Libération, 24 janvier 1997, par René Solis
Il y a mille façons de résumer Ernesto Prim, et la piste du scénario pour les Branquignoles n’est pas la plus absurde. Une autre, pas contradictoire, mène dans un labyrinthe de miroirs, dont Ernesto Prim serait la figure centrale, un personnage sans mémoire où se projettent tour à tour ceux qui l’approchent, un trou noir aspirant à lui les identités environnantes.
Mais il n’est pas moins légitime de voir dans la pièce un poème musical où la signification des mots compte moins que leur rythme et leur sonorité. Tout aussi vraisemblable, l’hypothèse de la pièce politique, métaphore sur les rapports entre le pouvoir et l’argent à l’heure de la virtualité triomphante.

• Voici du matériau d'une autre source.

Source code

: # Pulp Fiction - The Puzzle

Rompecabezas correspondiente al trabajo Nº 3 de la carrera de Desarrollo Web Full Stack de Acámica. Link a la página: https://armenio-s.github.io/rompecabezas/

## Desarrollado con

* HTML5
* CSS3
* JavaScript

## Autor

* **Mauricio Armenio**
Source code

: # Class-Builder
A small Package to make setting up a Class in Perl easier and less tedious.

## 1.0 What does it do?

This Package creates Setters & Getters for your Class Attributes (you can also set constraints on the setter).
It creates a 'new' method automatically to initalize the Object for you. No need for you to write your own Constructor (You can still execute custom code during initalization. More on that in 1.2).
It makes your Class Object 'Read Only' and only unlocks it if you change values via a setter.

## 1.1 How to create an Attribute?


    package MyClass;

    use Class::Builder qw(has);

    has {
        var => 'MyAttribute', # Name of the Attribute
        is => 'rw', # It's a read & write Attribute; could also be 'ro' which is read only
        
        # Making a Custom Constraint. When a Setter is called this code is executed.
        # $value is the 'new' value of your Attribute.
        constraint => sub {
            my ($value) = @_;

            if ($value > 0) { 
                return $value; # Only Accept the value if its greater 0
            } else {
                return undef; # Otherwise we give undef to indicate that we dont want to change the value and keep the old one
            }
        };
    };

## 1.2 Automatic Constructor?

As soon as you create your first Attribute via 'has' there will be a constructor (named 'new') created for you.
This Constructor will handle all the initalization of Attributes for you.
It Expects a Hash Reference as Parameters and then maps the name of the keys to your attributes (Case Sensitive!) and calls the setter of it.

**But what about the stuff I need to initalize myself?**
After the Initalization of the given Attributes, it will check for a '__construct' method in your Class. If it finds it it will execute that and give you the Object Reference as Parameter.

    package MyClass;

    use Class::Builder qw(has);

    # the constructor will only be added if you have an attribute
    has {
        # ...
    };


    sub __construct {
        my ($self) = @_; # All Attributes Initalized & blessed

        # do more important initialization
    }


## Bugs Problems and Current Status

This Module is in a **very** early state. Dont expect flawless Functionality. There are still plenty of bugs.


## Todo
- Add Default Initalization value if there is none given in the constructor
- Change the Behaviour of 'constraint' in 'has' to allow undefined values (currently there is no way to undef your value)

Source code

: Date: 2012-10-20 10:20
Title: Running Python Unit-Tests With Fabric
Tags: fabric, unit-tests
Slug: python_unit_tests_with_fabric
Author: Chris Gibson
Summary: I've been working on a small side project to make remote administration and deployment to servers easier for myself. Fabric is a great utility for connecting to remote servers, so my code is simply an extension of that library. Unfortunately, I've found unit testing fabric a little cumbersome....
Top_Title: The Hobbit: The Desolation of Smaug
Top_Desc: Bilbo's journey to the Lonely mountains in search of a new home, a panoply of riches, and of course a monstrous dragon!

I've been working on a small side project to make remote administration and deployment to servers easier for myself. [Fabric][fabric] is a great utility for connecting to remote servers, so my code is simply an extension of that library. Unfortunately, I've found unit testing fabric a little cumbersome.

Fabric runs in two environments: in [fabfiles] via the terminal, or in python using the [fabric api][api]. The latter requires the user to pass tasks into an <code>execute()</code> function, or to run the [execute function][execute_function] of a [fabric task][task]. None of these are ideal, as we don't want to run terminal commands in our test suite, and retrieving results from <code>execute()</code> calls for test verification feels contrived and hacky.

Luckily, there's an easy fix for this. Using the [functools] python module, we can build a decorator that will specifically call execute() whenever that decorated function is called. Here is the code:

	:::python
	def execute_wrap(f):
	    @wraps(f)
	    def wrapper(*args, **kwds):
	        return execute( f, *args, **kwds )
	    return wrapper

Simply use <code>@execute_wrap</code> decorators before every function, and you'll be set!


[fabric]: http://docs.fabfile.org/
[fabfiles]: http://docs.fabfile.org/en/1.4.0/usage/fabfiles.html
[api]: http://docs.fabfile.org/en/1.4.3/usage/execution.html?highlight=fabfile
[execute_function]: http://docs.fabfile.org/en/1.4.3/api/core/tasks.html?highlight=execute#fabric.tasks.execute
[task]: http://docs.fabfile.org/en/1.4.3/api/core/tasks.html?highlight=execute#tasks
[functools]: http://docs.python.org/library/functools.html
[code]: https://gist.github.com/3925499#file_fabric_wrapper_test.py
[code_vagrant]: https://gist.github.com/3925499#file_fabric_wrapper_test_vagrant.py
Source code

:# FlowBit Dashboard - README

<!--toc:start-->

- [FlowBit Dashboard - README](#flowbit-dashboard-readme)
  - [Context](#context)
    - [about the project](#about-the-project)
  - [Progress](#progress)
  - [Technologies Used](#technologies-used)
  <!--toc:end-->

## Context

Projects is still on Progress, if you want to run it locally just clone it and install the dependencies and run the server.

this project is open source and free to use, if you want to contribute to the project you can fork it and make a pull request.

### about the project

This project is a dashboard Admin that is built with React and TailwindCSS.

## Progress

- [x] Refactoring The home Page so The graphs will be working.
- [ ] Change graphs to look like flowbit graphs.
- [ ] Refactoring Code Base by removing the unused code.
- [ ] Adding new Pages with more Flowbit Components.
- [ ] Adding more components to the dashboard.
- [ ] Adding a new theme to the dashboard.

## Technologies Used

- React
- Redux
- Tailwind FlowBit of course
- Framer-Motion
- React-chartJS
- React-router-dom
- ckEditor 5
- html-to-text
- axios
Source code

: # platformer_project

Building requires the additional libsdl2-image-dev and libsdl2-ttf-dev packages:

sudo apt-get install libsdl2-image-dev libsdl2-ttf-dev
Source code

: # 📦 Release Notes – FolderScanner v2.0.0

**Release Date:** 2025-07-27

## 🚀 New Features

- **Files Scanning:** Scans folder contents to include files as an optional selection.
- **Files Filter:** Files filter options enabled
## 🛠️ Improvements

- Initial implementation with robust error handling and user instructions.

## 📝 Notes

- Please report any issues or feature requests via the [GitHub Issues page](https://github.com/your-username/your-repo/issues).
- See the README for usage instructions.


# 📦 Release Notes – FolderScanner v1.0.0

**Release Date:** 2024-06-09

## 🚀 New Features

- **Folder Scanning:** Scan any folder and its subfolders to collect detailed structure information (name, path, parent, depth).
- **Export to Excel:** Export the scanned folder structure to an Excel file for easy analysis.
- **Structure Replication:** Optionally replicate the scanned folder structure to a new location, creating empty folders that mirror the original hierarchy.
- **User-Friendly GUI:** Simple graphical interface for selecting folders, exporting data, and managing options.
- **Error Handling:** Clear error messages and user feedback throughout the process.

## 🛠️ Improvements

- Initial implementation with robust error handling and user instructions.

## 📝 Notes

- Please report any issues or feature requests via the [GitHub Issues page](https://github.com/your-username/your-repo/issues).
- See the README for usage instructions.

Et pourquoi pas encore, un pastiche de feuilleton XIXe siècle, divisé en trente-trois chapitres aux intitulés accrocheurs, depuis « Hasardeuse découverte d’un amnésique rue des Beaux-Arts » jusqu’à « Ernesto n’est plus là, Julia chante » en passant par « Seul peut être un héros celui qui n’est personne ».
Ce champ ouvert d’interprétations fait le charme de l’écriture de Raymond Lepoutre.